A ruined shard caused ES node down

Does anyone encounter this kind of problem? A ruined but appeared as healthy shard caused the ES node shut down, and a memory dump is created.

The ES we used is 5.4.1. We have an index with more than 200GB data, and 12 shards. Days ago, one node with its one shard was shut down. Even we could start the node again and the cluster turnned green, after a while, the node was shut down again. A few times we tried, it always got shut down. [ During this period, a few logstash instances inserted data to the cluster, including this index. ]

At first, we guessed that the node may have heavy burden, so we tried to move the shard to another node. It's weird that the node could not be moved. The reroute command always failed. But when we moved other shard, even bigger, on this node, they always successed.

So we considered that this shard has been ruined, even it showed healthy. After we removed this index completely, the node returnned normal.

Did anyone encounter this kind of promblem before?
Any idea are appreciated.

Which version?
Can you share the logs before it crashes?

The ES version is 5.4.1. There is no related logs about this crash. We just observed some memory dump generated at that moment.
Unfortunately, due to the system limitation, only a few lines in the dump.

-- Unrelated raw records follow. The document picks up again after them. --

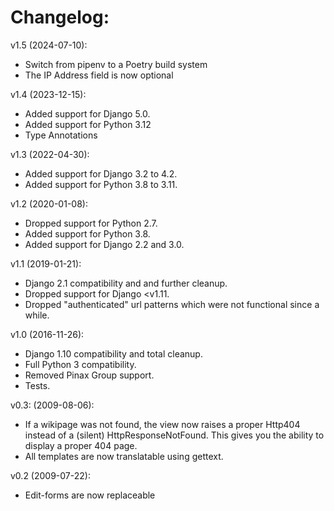 # Changelog:

v1.5 (2024-07-10):

- Switch from pipenv to a Poetry build system
- The IP Address field is now optional

v1.4 (2023-12-15):

- Added support for Django 5.0.
- Added support for Python 3.12
- Type Annotations

v1.3 (2022-04-30):

- Added support for Django 3.2 to 4.2.
- Added support for Python 3.8 to 3.11.

v1.2 (2020-01-08):

- Dropped support for Python 2.7.
- Added support for Python 3.8.
- Added support for Django 2.2 and 3.0.

v1.1 (2019-01-21):

- Django 2.1 compatibility and and further cleanup.
- Dropped support for Django <v1.11.
- Dropped "authenticated" url patterns which were not functional since a while.

v1.0 (2016-11-26):

- Django 1.10 compatibility and total cleanup.
- Full Python 3 compatibility.
- Removed Pinax Group support.
- Tests.

v0.3: (2009-08-06):

- If a wikipage was not found, the view now raises a proper Http404 instead of
  a (silent) HttpResponseNotFound. This gives you the ability to display a
  proper 404 page.
- All templates are now translatable using gettext.

v0.2 (2009-07-22):

- Edit-forms are now replaceable
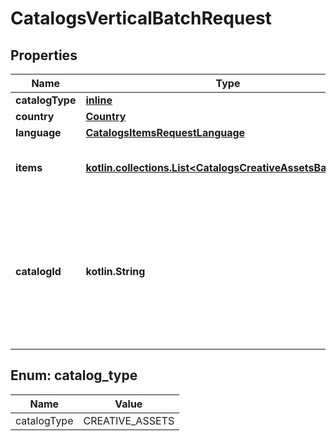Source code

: 
# CatalogsVerticalBatchRequest

## Properties
| Name | Type | Description | Notes |
| ------------ | ------------- | ------------- | ------------- |
| **catalogType** | [**inline**](#CatalogType) |  |  |
| **country** | [**Country**](Country.md) |  |  |
| **language** | [**CatalogsItemsRequestLanguage**](CatalogsItemsRequestLanguage.md) |  |  |
| **items** | [**kotlin.collections.List&lt;CatalogsCreativeAssetsBatchItem&gt;**](CatalogsCreativeAssetsBatchItem.md) | Array with creative assets item operations |  |
| **catalogId** | **kotlin.String** | Catalog id pertaining to the creative assets item. If not provided, default to oldest creative assets catalog |  [optional] |


<a id="CatalogType"></a>
## Enum: catalog_type
| Name | Value |
| ---- | ----- |
| catalogType | CREATIVE_ASSETS |



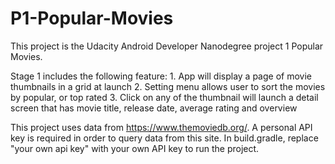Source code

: # P1-Popular-Movies
This project is the Udacity Android Developer Nanodegree project 1 Popular Movies.

Stage 1 includes the following feature:
    1. App will display a page of movie thumbnails in a grid at launch
    2. Setting menu allows user to sort the movies by popular, or top rated
    3. Click on any of the thumbnail will launch a detail screen that has movie title, release date, average rating and overview

This project uses data from https://www.themoviedb.org/. A personal API key is required in order to query data from this site. In build.gradle, replace "your own api key" with your own API key to run the project. 
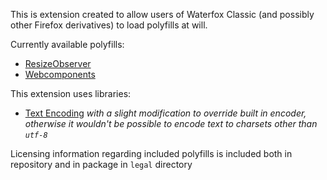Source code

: This is extension created to allow users of Waterfox Classic (and possibly other Firefox derivatives) to load polyfills at will.

Currently available polyfills:
- [ResizeObserver](https://github.com/que-etc/resize-observer-polyfill)
- [Webcomponents](https://github.com/webcomponents/polyfills})

This extension uses libraries:

- [Text Encoding](https://github.com/inexorabletash/text-encoding) *with a slight modification to override built in encoder, otherwise it wouldn't be possible to encode text to charsets other than `utf-8`* 

Licensing information regarding included polyfills is included both in repository and in package in `legal` directory
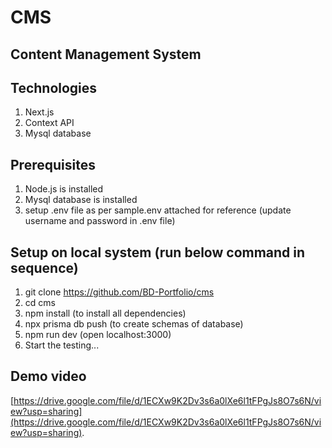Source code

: # CMS
Content Management System
---

## Technologies
1. Next.js
2. Context API
3. Mysql database

## Prerequisites
1. Node.js is installed
2. Mysql database is installed
3. setup .env file as per sample.env attached for reference (update username and password in .env file)

## Setup on local system (run below command in sequence)
1. git clone https://github.com/BD-Portfolio/cms
2. cd cms
3. npm install (to install all dependencies)
4. npx prisma db push (to create schemas of database)
5. npm run dev (open localhost:3000)
6. Start the testing...


## Demo video
[https://drive.google.com/file/d/1ECXw9K2Dv3s6a0lXe6l1tFPgJs8O7s6N/view?usp=sharing](https://drive.google.com/file/d/1ECXw9K2Dv3s6a0lXe6l1tFPgJs8O7s6N/view?usp=sharing).
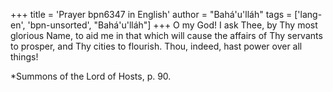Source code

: +++
title = 'Prayer bpn6347 in English'
author = "Bahá'u'lláh"
tags = ['lang-en', 'bpn-unsorted', "Bahá'u'lláh"]
+++
O my God! I ask Thee, by Thy most glorious Name, to aid me in that which will cause the affairs of Thy servants to prosper, and Thy cities to flourish. Thou, indeed, hast power over all things!

*Summons of the Lord of Hosts, p. 90.
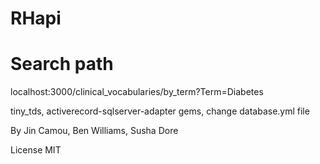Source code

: # RHapi

# Search path
localhost:3000/clinical_vocabularies/by_term?Term=Diabetes

tiny_tds, activerecord-sqlserver-adapter gems, change database.yml file

By Jin Camou, Ben Williams, Susha Dore

License
MIT
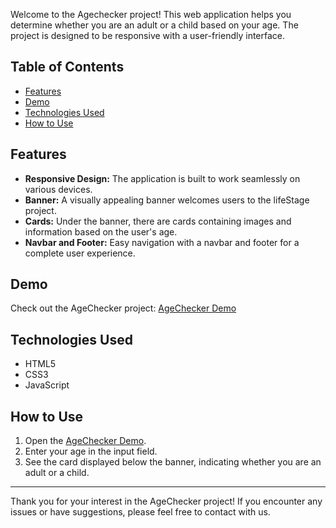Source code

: Welcome to the Agechecker project! This web application helps you determine whether you are an adult or a child based on your age. The project is designed to be responsive with a user-friendly interface.

## Table of Contents

- [Features](#features)
- [Demo](#demo)
- [Technologies Used](#technologies-used)
- [How to Use](#how-to-use)

## Features

- **Responsive Design:** The application is built to work seamlessly on various devices.
- **Banner:** A visually appealing banner welcomes users to the lifeStage project.
- **Cards:** Under the banner, there are cards containing images and information based on the user's age.
- **Navbar and Footer:** Easy navigation with a navbar and footer for a complete user experience.

## Demo

Check out the AgeChecker project: [AgeChecker Demo](https://waliullahsiam.github.io/examProject1/)

## Technologies Used

- HTML5
- CSS3
- JavaScript

## How to Use

1. Open the [AgeChecker Demo](https://waliullahsiam.github.io/examProject1/).
2. Enter your age in the input field.
3. See the card displayed below the banner, indicating whether you are an adult or a child.


---

Thank you for your interest in the AgeChecker project! If you encounter any issues or have suggestions, please feel free to contact with us. 
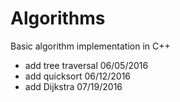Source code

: # Algorithms
Basic algorithm implementation in C++ 
* add tree traversal  06/05/2016
* add quicksort       06/12/2016
* add Dijkstra        07/19/2016
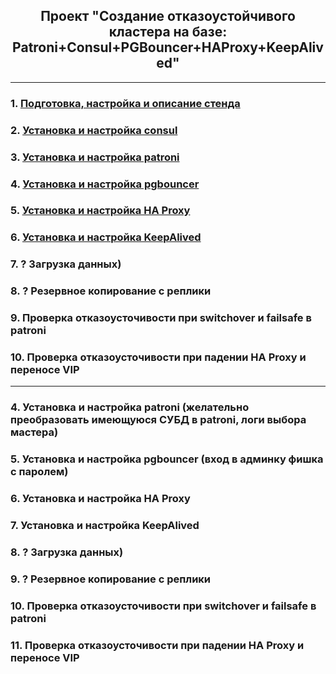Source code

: <div align="center"><h2> Проект "Создание отказоустойчивого кластера на базе: Patroni+Consul+PGBouncer+HAProxy+KeepAlived" </h2></div>

***

### 1. [Подготовка, настройка и описание стенда](Stand_Info.md)
### 2. [Установка и настройка consul](Consul.md)
### 3. [Установка и настройка patroni](Patroni.md)
### 4. [Установка и настройка pgbouncer](PGBouncer.md)
### 5. [Установка и настройка HA Proxy](HAProxy.md)
### 6. [Установка и настройка KeepAlived](KeepAlived.md)
### 7. ? Загрузка данных)
### 8. ? Резервное копирование с реплики
### 9. Проверка отказоусточивости при switchover и failsafe в patroni
### 10. Проверка отказоусточивости при падении HA Proxy и переносе VIP



***
### 4. Установка и настройка patroni (желательно преобразовать имеющуюся СУБД в patroni, логи выбора мастера)
### 5. Установка и настройка pgbouncer (вход в админку фишка с паролем)
### 6. Установка и настройка HA Proxy
### 7. Установка и настройка KeepAlived
### 8. ? Загрузка данных)
### 9. ? Резервное копирование с реплики
### 10. Проверка отказоусточивости при switchover и failsafe в patroni
### 11. Проверка отказоусточивости при падении HA Proxy и переносе VIP
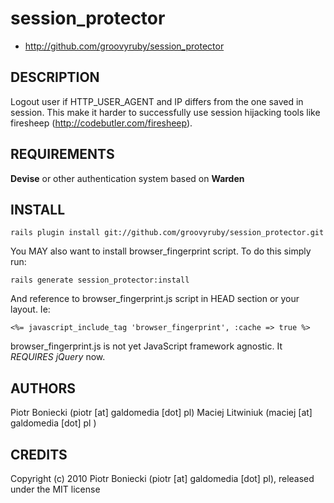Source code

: session_protector
=================

* http://github.com/groovyruby/session_protector

DESCRIPTION
-----------

Logout user if HTTP_USER_AGENT and IP differs from the one saved in session. This make it harder to successfully use session hijacking tools like firesheep (http://codebutler.com/firesheep).

REQUIREMENTS
------------

**Devise** or other authentication system based on **Warden**

INSTALL
-------

`rails plugin install git://github.com/groovyruby/session_protector.git`

You MAY also want to install browser_fingerprint script. To do this simply run:

`rails generate session_protector:install`

And reference to browser_fingerprint.js script in HEAD section or your layout. Ie:

`<%= javascript_include_tag 'browser_fingerprint', :cache => true %>`
 
browser_fingerprint.js is not yet JavaScript framework agnostic. It _REQUIRES jQuery_ now.


AUTHORS
-------

Piotr Boniecki (piotr [at] galdomedia [dot] pl)
Maciej Litwiniuk (maciej [at] galdomedia [dot] pl )


CREDITS
-------




Copyright (c) 2010 Piotr Boniecki (piotr [at] galdomedia [dot] pl), released under the MIT license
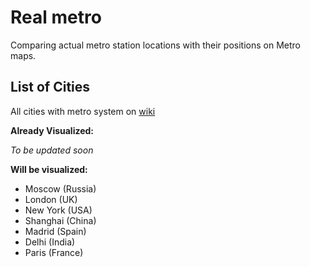 # Real metro

Comparing actual metro station locations with their positions on Metro maps.

## List of Cities

All cities with metro system on [wiki](https://en.wikipedia.org/wiki/List_of_metro_systems)

**Already Visualized:**

*To be updated soon*

**Will be visualized:**

* Moscow (Russia)
* London (UK)
* New York (USA)
* Shanghai (China)
* Madrid (Spain)
* Delhi (India)
* Paris (France)
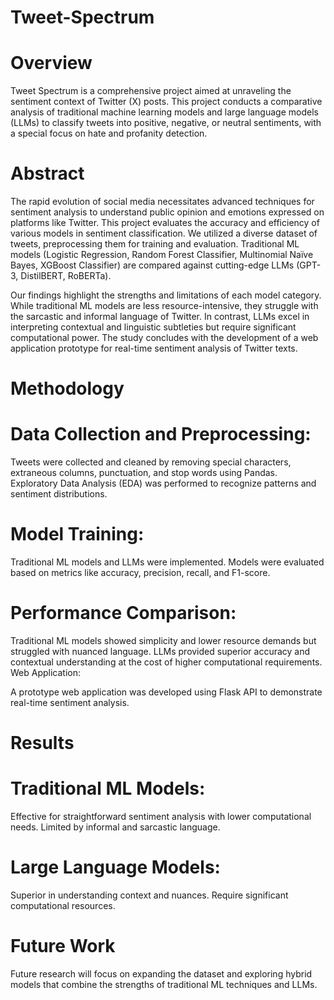 # Tweet-Spectrum

# Overview
Tweet Spectrum is a comprehensive project aimed at unraveling the sentiment context of Twitter (X) posts. This project conducts a comparative analysis of traditional machine learning models and large language models (LLMs) to classify tweets into positive, negative, or neutral sentiments, with a special focus on hate and profanity detection.

# Abstract
The rapid evolution of social media necessitates advanced techniques for sentiment analysis to understand public opinion and emotions expressed on platforms like Twitter. This project evaluates the accuracy and efficiency of various models in sentiment classification. We utilized a diverse dataset of tweets, preprocessing them for training and evaluation. Traditional ML models (Logistic Regression, Random Forest Classifier, Multinomial Naïve Bayes, XGBoost Classifier) are compared against cutting-edge LLMs (GPT-3, DistilBERT, RoBERTa).

Our findings highlight the strengths and limitations of each model category. While traditional ML models are less resource-intensive, they struggle with the sarcastic and informal language of Twitter. In contrast, LLMs excel in interpreting contextual and linguistic subtleties but require significant computational power. The study concludes with the development of a web application prototype for real-time sentiment analysis of Twitter texts.

# Methodology

# Data Collection and Preprocessing:
Tweets were collected and cleaned by removing special characters, extraneous columns, punctuation, and stop words using Pandas.
Exploratory Data Analysis (EDA) was performed to recognize patterns and sentiment distributions.

# Model Training:
Traditional ML models and LLMs were implemented.
Models were evaluated based on metrics like accuracy, precision, recall, and F1-score.

# Performance Comparison:
Traditional ML models showed simplicity and lower resource demands but struggled with nuanced language.
LLMs provided superior accuracy and contextual understanding at the cost of higher computational requirements.
Web Application:

A prototype web application was developed using Flask API to demonstrate real-time sentiment analysis.
# Results

# Traditional ML Models:
Effective for straightforward sentiment analysis with lower computational needs.
Limited by informal and sarcastic language.

# Large Language Models:
Superior in understanding context and nuances.
Require significant computational resources.

# Future Work
Future research will focus on expanding the dataset and exploring hybrid models that combine the strengths of traditional ML techniques and LLMs.

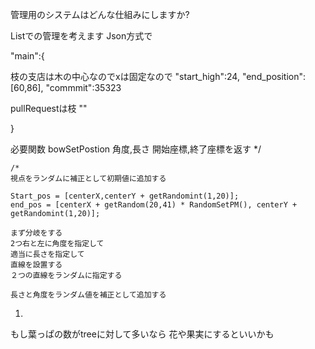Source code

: 管理用のシステムはどんな仕組みにしますか?

Listでの管理を考えます
Json方式で

"main":{

枝の支店は木の中心なのでxは固定なので
"start_high":24,
"end_position":[60,86],
"commmit":35323

pullRequestは枝
""


}


必要関数
    bowSetPostion
        角度,長さ
        開始座標,終了座標を返す
    */

    /*
    視点をランダムに補正として初期値に追加する
    
    Start_pos = [centerX,centerY + getRandomint(1,20)];
    end_pos = [centerX + getRandom(20,41) * RandomSetPM(), centerY + getRandomint(1,20)];

    まず分岐をする
    2つ右と左に角度を指定して
    適当に長さを指定して
    直線を設置する
    ２つの直線をランダムに指定する
    
    長さと角度をランダム値を補正として追加する

1. 
もし葉っぱの数がtreeに対して多いなら
花や果実にするといいかも


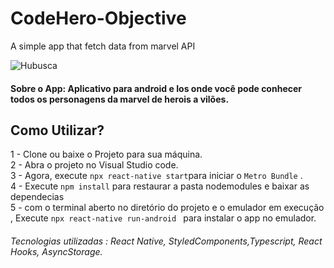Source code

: # CodeHero-Objective
A simple app that fetch data from marvel API

![Hubusca](https://github.com/ProgramadorLeandroSantos/HUBusca/blob/master/assets/HUBusca.gif)
#### Sobre o App: Aplicativo para android  e Ios onde você pode conhecer todos os personagens da marvel de herois a vilões.

## Como Utilizar?

1 - Clone ou baixe o Projeto para sua máquina.<br/>
2 - Abra o projeto no Visual Studio code.<br/>
3 - Agora, execute ` npx react-native start
`para iniciar o `Metro Bundle` . <br/>
4 - Execute `npm install` para restaurar a pasta nodemodules e baixar as dependecias <br/>
5 - com o terminal aberto no diretório do projeto e o emulador em execução , Execute `npx react-native run-android
` para instalar o app no emulador.

###### Tecnologias utilizadas : React Native, StyledComponents,Typescript, React Hooks, AsyncStorage.

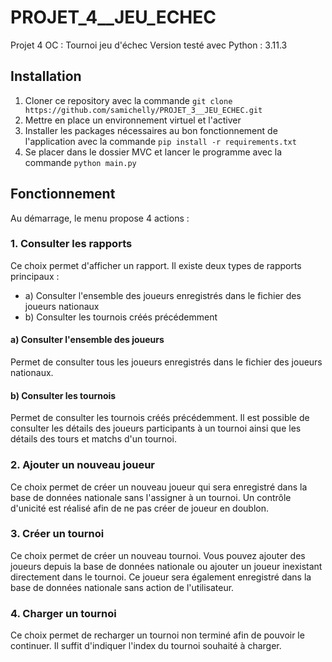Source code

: # PROJET_4__JEU_ECHEC
Projet 4 OC : Tournoi jeu d'échec
Version testé avec Python : 3.11.3


## Installation 
1. Cloner ce repository avec la commande `git clone https://github.com/samichelly/PROJET_3__JEU_ECHEC.git`
2. Mettre en place un environnement virtuel et l'activer
3. Installer les packages nécessaires au bon fonctionnement de l'application avec la commande `pip install -r requirements.txt`
4. Se placer dans le dossier MVC et lancer le programme avec la commande `python main.py`

## Fonctionnement
Au démarrage, le menu propose 4 actions :

### 1. Consulter les rapports
Ce choix permet d'afficher un rapport. Il existe deux types de rapports principaux :
- a) Consulter l'ensemble des joueurs enregistrés dans le fichier des joueurs nationaux
- b) Consulter les tournois créés précédemment

#### a) Consulter l'ensemble des joueurs
Permet de consulter tous les joueurs enregistrés dans le fichier des joueurs nationaux.

#### b) Consulter les tournois
Permet de consulter les tournois créés précédemment. Il est possible de consulter les détails des joueurs participants à un tournoi ainsi que les détails des tours et matchs d'un tournoi.

### 2. Ajouter un nouveau joueur
Ce choix permet de créer un nouveau joueur qui sera enregistré dans la base de données nationale sans l'assigner à un tournoi. Un contrôle d'unicité est réalisé afin de ne pas créer de joueur en doublon.

### 3. Créer un tournoi
Ce choix permet de créer un nouveau tournoi. Vous pouvez ajouter des joueurs depuis la base de données nationale ou ajouter un joueur inexistant directement dans le tournoi. Ce joueur sera également enregistré dans la base de données nationale sans action de l'utilisateur.

### 4. Charger un tournoi
Ce choix permet de recharger un tournoi non terminé afin de pouvoir le continuer. Il suffit d'indiquer l'index du tournoi souhaité à charger.

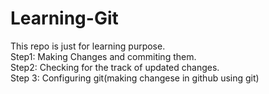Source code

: # Learning-Git
This repo is just for learning purpose.
<br>
Step1: Making Changes and commiting them.
<br>
Step2: Checking for the track of updated changes.
<br>
Step 3: Configuring git(making changese in github using git)
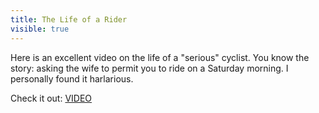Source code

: ---title: The Life of a Ridervisible: true---Here is an excellent video on the life of a "serious" cyclist. You know the story: asking the wife to permit you to ride on a Saturday morning. I personally found it harlarious.

Check it out: [VIDEO][5]

 [5]: http://www.xtranormal.com/watch/6694173 "The Life of a Rider"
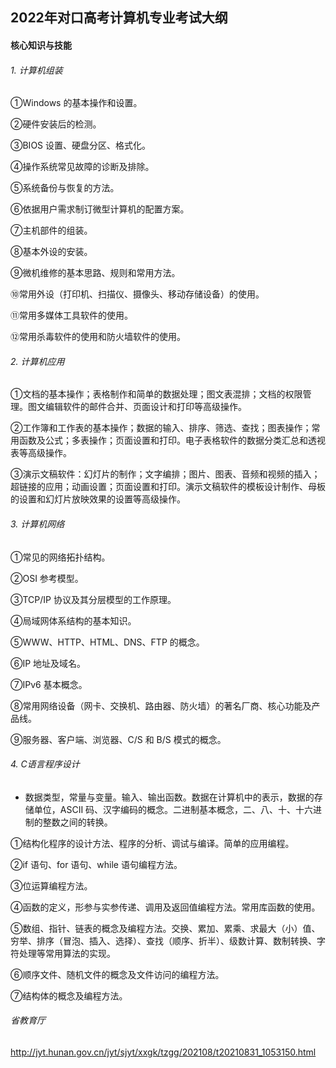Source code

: ## 2022年对口高考计算机专业考试大纲



#### 核心知识与技能

###### 1. 计算机组装

 ①Windows 的基本操作和设置。

②硬件安装后的检测。

③BIOS 设置、硬盘分区、格式化。

④操作系统常见故障的诊断及排除。

⑤系统备份与恢复的方法。

⑥依据用户需求制订微型计算机的配置方案。

⑦主机部件的组装。

⑧基本外设的安装。

⑨微机维修的基本思路、规则和常用方法。

⑩常用外设（打印机、扫描仪、摄像头、移动存储设备）的使用。

⑪常用多媒体工具软件的使用。

⑫常用杀毒软件的使用和防火墙软件的使用。



###### 2. 计算机应用

①文档的基本操作；表格制作和简单的数据处理；图文表混排；文档的权限管理。图文编辑软件的邮件合并、页面设计和打印等高级操作。

②工作簿和工作表的基本操作；数据的输入、排序、筛选、查找；图表操作；常用函数及公式；多表操作；页面设置和打印。电子表格软件的数据分类汇总和透视表等高级操作。

③演示文稿软件：幻灯片的制作；文字编排；图片、图表、音频和视频的插入；超链接的应用；动画设置；页面设置和打印。演示文稿软件的模板设计制作、母板的设置和幻灯片放映效果的设置等高级操作。



###### 3. 计算机网络

①常见的网络拓扑结构。

②OSI 参考模型。

③TCP/IP 协议及其分层模型的工作原理。

④局域网体系结构的基本知识。

⑤WWW、HTTP、HTML、DNS、FTP 的概念。

⑥IP 地址及域名。

⑦IPv6 基本概念。

⑧常用网络设备（网卡、交换机、路由器、防火墙）的著名厂商、核心功能及产品线。

⑨服务器、客户端、浏览器、C/S 和 B/S 模式的概念。



###### 4. C语言程序设计

- 数据类型，常量与变量。输入、输出函数。数据在计算机中的表示，数据的存储单位，ASCII 码、汉字编码的概念。二进制基本概念，二、八、十、十六进制的整数之间的转换。

①结构化程序的设计方法、程序的分析、调试与编译。简单的应用编程。

②if 语句、for 语句、while 语句编程方法。

③位运算编程方法。

④函数的定义，形参与实参传递、调用及返回值编程方法。常用库函数的使用。

⑤数组、指针、链表的概念及编程方法。交换、累加、累乘、求最大（小）值、穷举、排序（冒泡、插入、选择）、查找（顺序、折半）、级数计算、数制转换、字符处理等常用算法的实现。

⑥顺序文件、随机文件的概念及文件访问的编程方法。

⑦结构体的概念及编程方法。



###### 省教育厅

http://jyt.hunan.gov.cn/jyt/sjyt/xxgk/tzgg/202108/t20210831_1053150.html

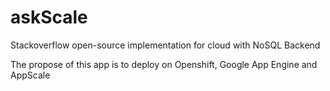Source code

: askScale
========

Stackoverflow open-source implementation  for cloud with NoSQL Backend

The propose of this app is to deploy on Openshift, Google App Engine and AppScale
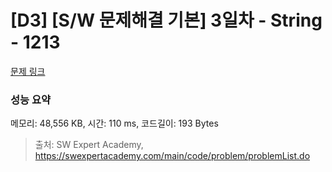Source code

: # [D3] [S/W 문제해결 기본] 3일차 - String - 1213 

[문제 링크](https://swexpertacademy.com/main/code/problem/problemDetail.do?contestProbId=AV14P0c6AAUCFAYi) 

### 성능 요약

메모리: 48,556 KB, 시간: 110 ms, 코드길이: 193 Bytes



> 출처: SW Expert Academy, https://swexpertacademy.com/main/code/problem/problemList.do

Is there any possiblity that an health-like shard but with abnormal data could lead to the node crash?

Is there any possiblity that an health-like shard but with abnormal data could lead to the node crash?

Well. Not on purpose. @jasontedor does this remind you anything?

The ES version is 5.4.1.

Could upgrade to latest version?

What is your exact JVM version? java -version

1.8.0_66-b17

Can you upgrade to latest JVM version? For example:

java version "1.8.0_144"
Java(TM) SE Runtime Environment (build 1.8.0_144-b01)
Java HotSpot(TM) 64-Bit Server VM (build 25.144-b01, mixed mode)

Thanks for your suggestion. And sure, we could do that.

Is there any bug reported related to old jdk?

Officially we do support Oracle JVM 1.8u60+ and IcedTea OpenJDK 1.8.0.111+.

See https://www.elastic.co/support/matrix#matrix_jvm

What is your vendor?

We are using Oracle JVM. In most cases, the ES works excellently.
Later, as you suggested, we plan upgrading to latest JDK 1.8.

Sorry, it does not. The description is lacking sufficient detail (logs, error messages, etc.) for us to triage this one.

This topic was automatically closed 28 days after the last reply. New replies are no longer allowed.